Maggie Rants [and Raves]

An Extra Hand

by Maggie Franklin | April 21, 2010 | Bookmark +

This weekend was our local Antique Farm Equipment Show. Which is sort of a strange event if you aren't from an area dedicated to agriculture. But around these parts, ag is a big deal, so it doesn't seem strange at all that every April the BF and I spend a day wandering around the show, drinking beer, getting sunburned, watching retired old men proudly drive their various out-dated tractors around, enjoying Dutch oven peach cobbler, and watching the hit-and-miss machines hit and miss ... and scouring the concurrent swap meet for treasure.

 

A good part of me is convinced that I'd have really liked to have lived in the late 1800s; I have my own sourdough bread starter and I can bake it in a Dutch oven with coals from the fire. I think I'd have done well living like “Little House on the Prairie.” Except, of course, for the part where'd I'd really miss doing nails.

 

But that's just a little personal prelude to announcing my newest treasure in the salon.

 

Like I said, the Antique Farm Equipment Show boasts a swap meet. Mostly I think it's a bunch of people who clean out their barns and decide that their junk is too precious to just throw away. But you know how fun a good yard sale can be, and you never know what you'll find.

 

Two years ago I made a $6 purchase that has proven to have been quite the investment! I found a fabulous cobalt blue bottle that — with a bit of modification — has been the perfect vehicle for my acetone. This year I found a great red vase for only $2! And a hand.

 

Yup. It's a hand. I don't know what it's original purpose was. Maybe it used to belong to a mannequin. Maybe it was for jewelry display. Maybe it was just a hand for the sake of being a hand. But it seems like someone painted it along the way and somehow it found it's way to a table full of miscellaneous crap in a swap meet at an antique farm show.

 

Of course I had to have it! It's gonna look so awesome sitting on my shelf once I get it painted up all funky and put some crazy awesome nails on it.

 

That's what I was thinking when I asked the guy how much he wanted for it. I was prepared to hand over no more than $5. It couldn't possibly be worth more than that to anyone other than a nail artist.

 

I was wrong. This guy asked for $10. I shook my head and told him I didn't want it "ten dollars bad." Which is when he tried to convince me he was offering me a bargain, as he'd started the day asking $20 for it. To which I pointed out that obviously no one wanted it that bad if he was now down to $10.

 

He wasn't going for my logic so I pointed out that I didn't need an extra hand that badly, as I held out my own hands and pointed out that I already had two perfectly good ones of my own.

 

The BF and I made another round of the event and decided I was sunburned enough and it was time to get home.

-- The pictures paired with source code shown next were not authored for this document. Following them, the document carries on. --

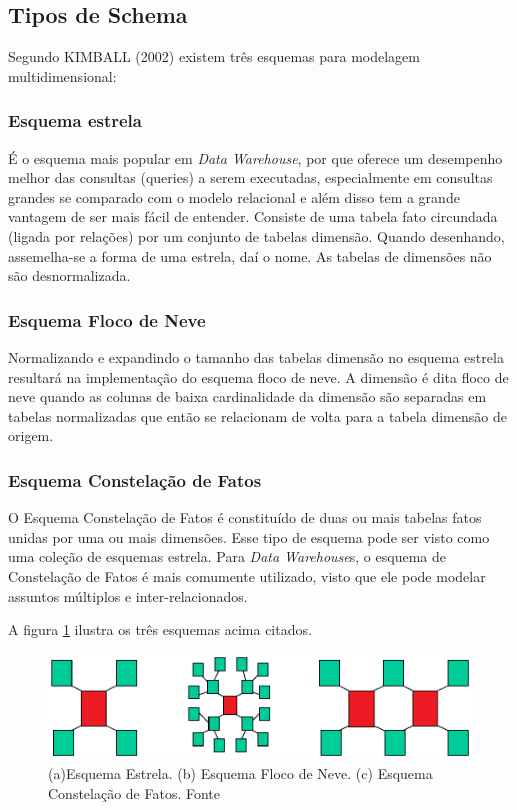 \subsection{Tipos de Schema}
Segundo KIMBALL (2002) existem três esquemas para modelagem multidimensional:

\subsubsection{Esquema estrela}
É o esquema mais popular em \textit{Data Warehouse}, por que oferece um desempenho melhor das consultas (queries) a serem executadas, especialmente em consultas grandes se comparado com o modelo relacional e além disso tem a grande vantagem de ser mais fácil de entender.
Consiste de uma tabela fato circundada (ligada por relações) por um conjunto de tabelas dimensão. Quando desenhando, assemelha-se a forma de uma estrela, daí o nome. As tabelas de dimensões não são desnormalizada. \cite{redbooks}

\subsubsection{Esquema Floco de Neve}
Normalizando e expandindo o tamanho das tabelas dimensão no esquema estrela resultará na implementação do esquema floco de neve. A dimensão é dita floco de neve quando as colunas de baixa cardinalidade da dimensão são separadas em tabelas normalizadas que então se relacionam de volta para a tabela dimensão de origem. \cite{redbooks}

\subsubsection{Esquema Constelação de Fatos}
O Esquema Constelação de Fatos é constituído de duas ou mais tabelas fatos unidas por uma ou mais dimensões. Esse tipo de esquema pode ser visto como uma coleção de esquemas estrela. \cite{redbooks} Para \textit{Data Warehouse}s, o esquema de Constelação de Fatos é mais comumente utilizado, visto que ele pode modelar assuntos múltiplos e inter-relacionados. \cite{gouveia2009}

A figura \ref{tresesquemas} ilustra os três esquemas acima citados.

\begin{figure}[!htb]
	\centering
		\includegraphics{figuras/tresesquemas.eps}
		\caption{(a)Esquema Estrela. (b) Esquema Floco de Neve. (c) Esquema Constelação de Fatos. Fonte \cite{redbooks}}
		\label{tresesquemas}
\end{figure}

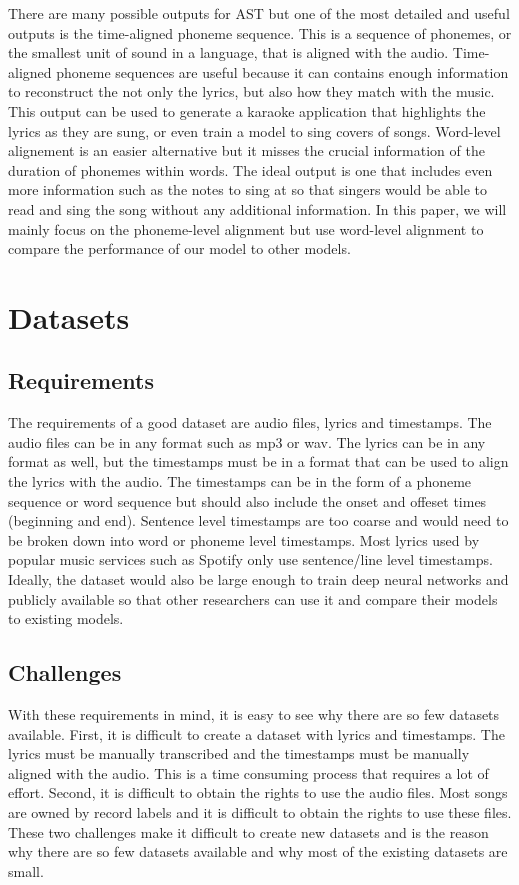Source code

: \documentclass[12pt]{article}
\begin{document}
\begin{multicols*}{2}
There are many possible outputs for AST but one of the most detailed and useful outputs is the
time-aligned phoneme sequence. This is a sequence of phonemes, or the smallest unit of sound in a
language, that is aligned with the audio. Time-aligned phoneme sequences are useful because it can contains enough
information to reconstruct the not only the lyrics, but also how they match with the music. This
output can be used to generate a karaoke application that highlights the lyrics as they are sung,
or even train a model to sing covers of songs. Word-level alignement is an easier alternative but it
misses the crucial information of the duration of phonemes within words. The ideal output is one that includes even more information
such as the notes to sing at so that singers would be able to read and sing the song without any
additional information. In this paper, we will mainly focus on the phoneme-level alignment but use
word-level alignment to compare the performance of our model to other models.


\section{Datasets}

\subsection{Requirements}
The requirements of a good dataset are audio files, lyrics and timestamps. The audio files can be
in any format such as mp3 or wav. The lyrics can be in any format as well, but the timestamps must
be in a format that can be used to align the lyrics with the audio. The timestamps can be in the
form of a phoneme sequence or word sequence but should also include the onset and offeset times
(beginning and end). Sentence level timestamps are too coarse and would need
to be broken down into word or phoneme level timestamps. Most lyrics used by popular music services
such as Spotify only use sentence/line level timestamps. Ideally, the dataset would also be large
enough to train deep neural networks and publicly available so that other researchers can use it and
compare their models to existing models.

\subsection{Challenges}
With these requirements in mind, it is easy to see why there are so few datasets available. First,
it is difficult to create a dataset with lyrics and timestamps. The lyrics must be manually
transcribed and the timestamps must be manually aligned with the audio. This is a time consuming
process that requires a lot of effort. Second, it is difficult to obtain the rights to use the
audio files. Most songs are owned by record labels and it is difficult to obtain the rights to use
these files. These two challenges make it difficult to create new datasets and is the reason why
there are so few datasets available and why most of the existing datasets are small.


\end{multicols*}
\end{document}
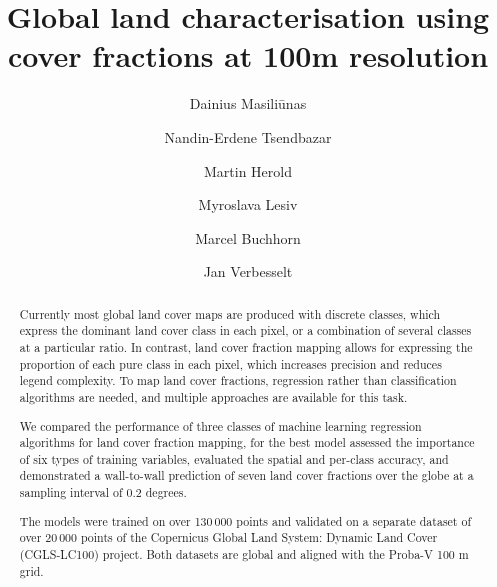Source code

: \documentclass[review,authoryear,3p]{elsarticle}
\begin{document}
\begin{frontmatter} %

\title{Global land characterisation using cover fractions at 100m resolution}

\author[WURGRS]{Dainius Masiliūnas}

\author[WURGRS]{Nandin-Erdene Tsendbazar}

\author[WURGRS]{Martin Herold}

\author[IIASA]{Myroslava Lesiv}

\author[VITO]{Marcel Buchhorn}

\author[WURGRS]{Jan Verbesselt}

\address[WURGRS]{Wageningen University \& Research, Laboratory of Geo-Information Science and Remote Sensing, Droevendaalsesteeg 3, 6708 PB Wageningen, the Netherlands}
\address[IIASA]{International Institute for Applied Systems Analysis (IIASA), Schlossplatz 1, A-2361 Laxenburg, Austria}
\address[VITO]{Flemish Institute for Technological Research (VITO), Boeretang 200, BE-2400 Mol, Belgium}

\begin{abstract} %
Currently most global land cover maps are produced with discrete classes, which express the dominant land cover class in each pixel, or a combination of several classes at a particular ratio. In contrast, land cover fraction mapping allows for expressing the proportion of each pure class in each pixel, which increases precision and reduces legend complexity. To map land cover fractions, regression rather than classification algorithms are needed, and multiple approaches are available for this task.

We compared the performance of three classes of machine learning regression algorithms for land cover fraction mapping, for the best model assessed the importance of six types of training variables, evaluated the spatial and per-class accuracy, and demonstrated a wall-to-wall prediction of seven land cover fractions over the globe at a sampling interval of 0.2 degrees.

The models were trained on over 130\,000 points and validated on a separate dataset of over 20\,000 points of the Copernicus Global Land System: Dynamic Land Cover (CGLS-LC100) project. Both datasets are global and aligned with the Proba-V 100 m grid.


\end{abstract}
\end{frontmatter}
\end{document}
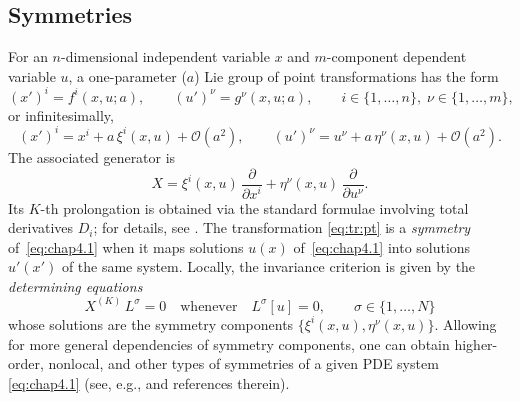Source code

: \documentclass[alpha-refs, 12pt]{wiley-article}
\newcommand{\pd}[2]{\frac{\partial #1}{\partial #2}}
\begin{document}
\subsection{Symmetries}\label{ssec:symm}

For an $n$-dimensional independent variable $x$ and $m$-component dependent variable $u$, a one-parameter ($a$) Lie group of point transformations has the form
\begin{equation}\label{eq:tr:pt}
  (x')^{i}=f^{i}(x,u;a), \qquad
  (u')^{\nu}=g^{\nu}(x,u;a),
  \qquad
  i \in \{1,\dots,n\},\;
  \nu \in \{1,\dots,m\},
\end{equation}
or infinitesimally,
\[
  (x')^{i}=x^{i}+a\,\xi^{i}(x,u)+\mathcal{O}(a^{2}),\qquad
  (u')^{\nu}=u^{\nu}+a\,\eta^{\nu}(x,u)+\mathcal{O}(a^{2}).
\]
The associated generator is
\[
  X=\xi^{i}(x,u)\,\pd{}{x^{i}}+\eta^{\nu}(x,u)\,\pd{}{u^{\nu}}.
\]
Its $K$-th prolongation is obtained via the standard formulae involving total derivatives $D_{i}$; for details, see \cite{olver2000applications, Bluman2010, cheviakov2024analytical}. The transformation \eqref{eq:tr:pt} is a \emph{symmetry} of~\eqref{eq:chap4.1} when it maps solutions $u(x)$ of~\eqref{eq:chap4.1} into solutions $u'(x')$ of the same system. Locally, the invariance criterion is given by the \emph{determining equations}
\begin{equation}\label{eq:sym:det:eq}
  X^{(K)}\,L^{\sigma}=0
  \quad\text{whenever}\quad
  L^{\sigma}[u]=0,
  \qquad \sigma \in \{1,\dots,N\}
\end{equation}
whose solutions are the symmetry components $\{\xi^{i}(x,u), \eta^{\nu}(x,u)\}$. Allowing for more general dependencies of symmetry components, one can obtain higher-order, nonlocal, and other types of symmetries of a given PDE system \eqref{eq:chap4.1} (see, e.g., \citet{olver2000applications, Bluman2010, cheviakov2024analytical} and references therein).
\end{document}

But I still really wanted that hand. I just could not believe that guy was going to hold out on his price for a disembodied hand. No one wants a disembodied hand. No one who's spending their day at an antique farm equipment show anyway. Except me. But then, I'm often the exception to a lot of rules.

 

I put my $5 bill in my pocket — I don't want to get him down to my price and then show off that I could have paid $10 after all — straightened my shoulders and marched back to the booth with the hand. I asked if he still wanted $10 for the hand. So he asked me what I wanted to give him for the hand. I held up my hand, all five digits outstretched. He sighed. Deeply. Like this was a hard decision for him. Like I was trying to swindle him out of his grandfather's land or something. He scrunched up his face and said, "Eight."

 

I sighed. Deeply. Like it was a hard decision. Like he was trying to swindle me out my grandfather's land. I scrunched up my face. I looked at the BF and said, "What do you think?"

 

The BF looked at the man with the hand, he looked at me, he scrunched up his face like he just couldn't understand why he was watching two grown people haggle over the price of a disembodied plaster hand. He said, "I think you should take it." With that incredulous tone in his voice like he wanted to say, "I know you want that stupid hand. You know you want that stupid hand. The guy knows you want that stupid hand. And we all know you can't just go to the store and buy a disembodied plaster hand for eight bucks. So shut up and pay the man for your hand."

 

And, of course, the BF was right. But I still made him give me the extra $3. The hand is gonna look so cool once I get it all painted up funky and put some awesome nails on it.